- Task directions
The answer must consist of each line below that contains the string "distributed".

..............................

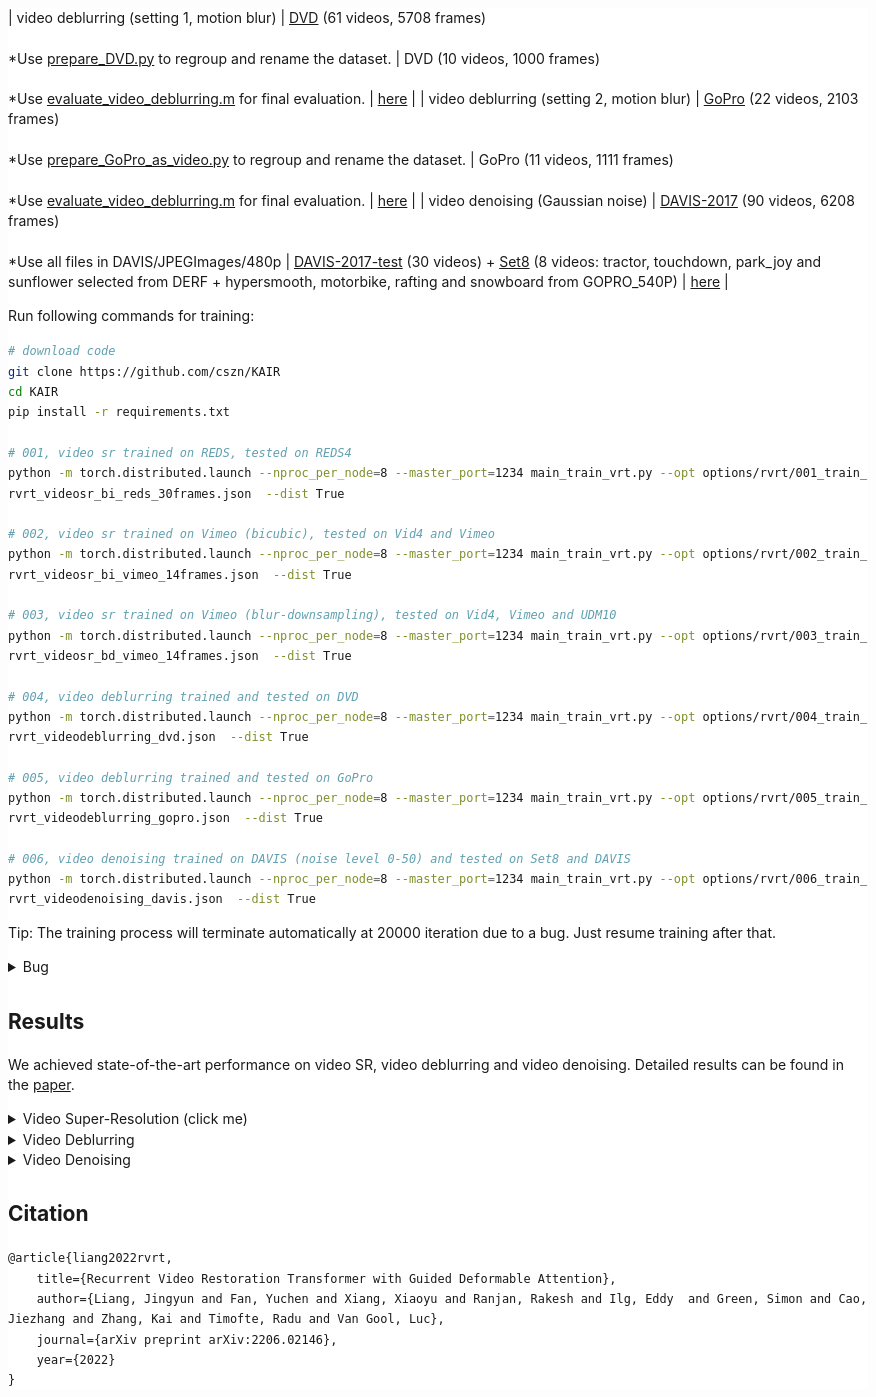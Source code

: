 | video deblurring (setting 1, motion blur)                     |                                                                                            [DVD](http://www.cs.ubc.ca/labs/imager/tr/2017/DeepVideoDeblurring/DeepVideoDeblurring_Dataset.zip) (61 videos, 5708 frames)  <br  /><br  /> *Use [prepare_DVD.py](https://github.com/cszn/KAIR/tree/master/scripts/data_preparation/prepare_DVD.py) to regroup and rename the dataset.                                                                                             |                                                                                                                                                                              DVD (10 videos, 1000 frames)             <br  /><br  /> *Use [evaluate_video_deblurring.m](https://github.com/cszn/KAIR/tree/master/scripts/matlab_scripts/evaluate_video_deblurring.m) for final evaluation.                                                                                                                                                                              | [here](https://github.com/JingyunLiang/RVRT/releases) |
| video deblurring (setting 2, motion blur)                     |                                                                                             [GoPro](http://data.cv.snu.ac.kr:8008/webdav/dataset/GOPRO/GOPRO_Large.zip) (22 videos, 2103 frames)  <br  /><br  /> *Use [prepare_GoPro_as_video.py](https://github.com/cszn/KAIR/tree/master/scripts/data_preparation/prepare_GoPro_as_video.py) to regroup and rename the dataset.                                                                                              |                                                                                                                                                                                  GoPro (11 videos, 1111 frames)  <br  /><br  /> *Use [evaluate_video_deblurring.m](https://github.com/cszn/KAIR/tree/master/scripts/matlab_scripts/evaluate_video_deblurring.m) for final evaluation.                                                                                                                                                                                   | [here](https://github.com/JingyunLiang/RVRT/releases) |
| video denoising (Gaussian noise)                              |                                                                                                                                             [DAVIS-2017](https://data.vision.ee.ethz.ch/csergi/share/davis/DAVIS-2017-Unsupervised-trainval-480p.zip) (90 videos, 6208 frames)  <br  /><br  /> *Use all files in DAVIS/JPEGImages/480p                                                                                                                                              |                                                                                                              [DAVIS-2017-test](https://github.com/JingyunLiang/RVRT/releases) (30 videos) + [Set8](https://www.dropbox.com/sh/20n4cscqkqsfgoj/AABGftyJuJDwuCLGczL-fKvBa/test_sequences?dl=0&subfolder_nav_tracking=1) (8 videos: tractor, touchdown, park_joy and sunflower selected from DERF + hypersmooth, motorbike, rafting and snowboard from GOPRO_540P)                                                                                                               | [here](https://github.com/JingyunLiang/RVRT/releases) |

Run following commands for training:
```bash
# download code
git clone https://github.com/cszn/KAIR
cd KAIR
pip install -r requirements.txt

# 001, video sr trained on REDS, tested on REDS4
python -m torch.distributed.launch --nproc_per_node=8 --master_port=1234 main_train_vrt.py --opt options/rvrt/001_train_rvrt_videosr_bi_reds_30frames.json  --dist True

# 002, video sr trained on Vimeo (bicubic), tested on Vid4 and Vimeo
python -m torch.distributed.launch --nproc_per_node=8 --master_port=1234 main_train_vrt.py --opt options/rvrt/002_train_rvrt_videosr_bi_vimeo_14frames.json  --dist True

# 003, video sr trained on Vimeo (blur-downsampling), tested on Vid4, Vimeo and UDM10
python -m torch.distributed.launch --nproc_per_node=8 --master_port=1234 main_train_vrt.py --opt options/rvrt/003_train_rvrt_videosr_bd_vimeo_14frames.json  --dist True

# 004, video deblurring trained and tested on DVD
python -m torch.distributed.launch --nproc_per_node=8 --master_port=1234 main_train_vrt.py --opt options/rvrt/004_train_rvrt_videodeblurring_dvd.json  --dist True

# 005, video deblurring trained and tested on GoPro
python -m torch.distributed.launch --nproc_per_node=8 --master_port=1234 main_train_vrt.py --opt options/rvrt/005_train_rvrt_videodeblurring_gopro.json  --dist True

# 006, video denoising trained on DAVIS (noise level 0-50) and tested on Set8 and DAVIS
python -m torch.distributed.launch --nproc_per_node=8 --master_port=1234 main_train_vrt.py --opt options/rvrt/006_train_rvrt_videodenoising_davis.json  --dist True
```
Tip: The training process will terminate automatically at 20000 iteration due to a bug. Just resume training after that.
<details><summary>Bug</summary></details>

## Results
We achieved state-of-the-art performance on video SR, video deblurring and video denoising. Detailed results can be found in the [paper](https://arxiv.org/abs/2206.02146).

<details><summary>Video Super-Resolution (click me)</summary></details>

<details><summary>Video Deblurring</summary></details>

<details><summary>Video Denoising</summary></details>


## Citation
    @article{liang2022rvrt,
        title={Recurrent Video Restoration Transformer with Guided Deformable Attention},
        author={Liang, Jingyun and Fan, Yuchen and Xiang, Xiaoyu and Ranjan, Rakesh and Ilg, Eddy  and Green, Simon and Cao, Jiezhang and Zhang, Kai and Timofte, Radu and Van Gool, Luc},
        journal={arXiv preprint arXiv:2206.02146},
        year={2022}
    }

..............................

- Output
python -m torch.distributed.launch --nproc_per_node=8 --master_port=1234 main_train_vrt.py --opt options/rvrt/001_train_rvrt_videosr_bi_reds_30frames.json  --dist True
python -m torch.distributed.launch --nproc_per_node=8 --master_port=1234 main_train_vrt.py --opt options/rvrt/002_train_rvrt_videosr_bi_vimeo_14frames.json  --dist True
python -m torch.distributed.launch --nproc_per_node=8 --master_port=1234 main_train_vrt.py --opt options/rvrt/003_train_rvrt_videosr_bd_vimeo_14frames.json  --dist True
python -m torch.distributed.launch --nproc_per_node=8 --master_port=1234 main_train_vrt.py --opt options/rvrt/004_train_rvrt_videodeblurring_dvd.json  --dist True
python -m torch.distributed.launch --nproc_per_node=8 --master_port=1234 main_train_vrt.py --opt options/rvrt/005_train_rvrt_videodeblurring_gopro.json  --dist True
python -m torch.distributed.launch --nproc_per_node=8 --master_port=1234 main_train_vrt.py --opt options/rvrt/006_train_rvrt_videodenoising_davis.json  --dist True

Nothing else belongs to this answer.